▸ **What to produce**:
Beneath this instruction is a listing; print exactly the lines in it starting at the line that contains "T4 - Sprint 4" and going through the line that contains "En esta tarea se investigarán".

▸ **Supplied records**:
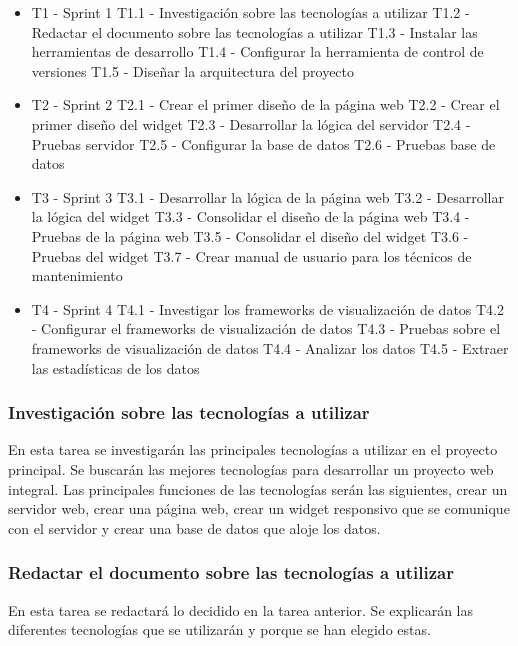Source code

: \begin{itemize}
	\item T1 - Sprint 1
		\subitem T1.1 - Investigación sobre las tecnologías a utilizar
		\subitem T1.2 - Redactar el documento sobre las tecnologías a utilizar
		\subitem T1.3 - Instalar las herramientas de desarrollo
		\subitem T1.4 - Configurar la herramienta de control de versiones
		\subitem T1.5 - Diseñar la arquitectura del proyecto
	\item T2 - Sprint 2
		\subitem T2.1 - Crear el primer diseño de la página web
		\subitem T2.2 - Crear el primer diseño del widget
		\subitem T2.3 -	Desarrollar la lógica del servidor
		\subitem T2.4 - Pruebas servidor
		\subitem T2.5 - Configurar la base de datos
		\subitem T2.6 - Pruebas base de datos
	\item T3 - Sprint 3
		\subitem T3.1 - Desarrollar la lógica de la página web
		\subitem T3.2 - Desarrollar la lógica del widget
		\subitem T3.3 - Consolidar el diseño de la página web
		\subitem T3.4 - Pruebas de la página web
		\subitem T3.5 - Consolidar el diseño del widget
		\subitem T3.6 - Pruebas del widget
		\subitem T3.7 - Crear manual de usuario para los técnicos de mantenimiento
	\item T4 - Sprint 4
		\subitem T4.1 - Investigar los frameworks de visualización de datos
		\subitem T4.2 - Configurar el frameworks de visualización de datos
		\subitem T4.3 - Pruebas sobre el frameworks de visualización de datos
		\subitem T4.4 - Analizar los datos
		\subitem T4.5 - Extraer las estadísticas de los datos

\end{itemize}


\subsubsection{Investigación sobre las tecnologías a utilizar}
En esta tarea se investigarán las principales tecnologías a utilizar en el proyecto principal. Se buscarán las mejores tecnologías para desarrollar un proyecto web integral. Las principales funciones de las tecnologías serán las siguientes, crear un servidor web, crear una página web, crear un widget responsivo que se comunique con el servidor y crear una base de datos que aloje los datos.

\subsubsection{Redactar el documento sobre las tecnologías a utilizar}
En esta tarea se redactará lo decidido en la tarea anterior. Se explicarán las diferentes tecnologías que se utilizarán y porque se han elegido estas.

▸ **Written answer**:
	\item T4 - Sprint 4
		\subitem T4.1 - Investigar los frameworks de visualización de datos
		\subitem T4.2 - Configurar el frameworks de visualización de datos
		\subitem T4.3 - Pruebas sobre el frameworks de visualización de datos
		\subitem T4.4 - Analizar los datos
		\subitem T4.5 - Extraer las estadísticas de los datos

\end{itemize}


\subsubsection{Investigación sobre las tecnologías a utilizar}
En esta tarea se investigarán las principales tecnologías a utilizar en el proyecto principal. Se buscarán las mejores tecnologías para desarrollar un proyecto web integral. Las principales funciones de las tecnologías serán las siguientes, crear un servidor web, crear una página web, crear un widget responsivo que se comunique con el servidor y crear una base de datos que aloje los datos.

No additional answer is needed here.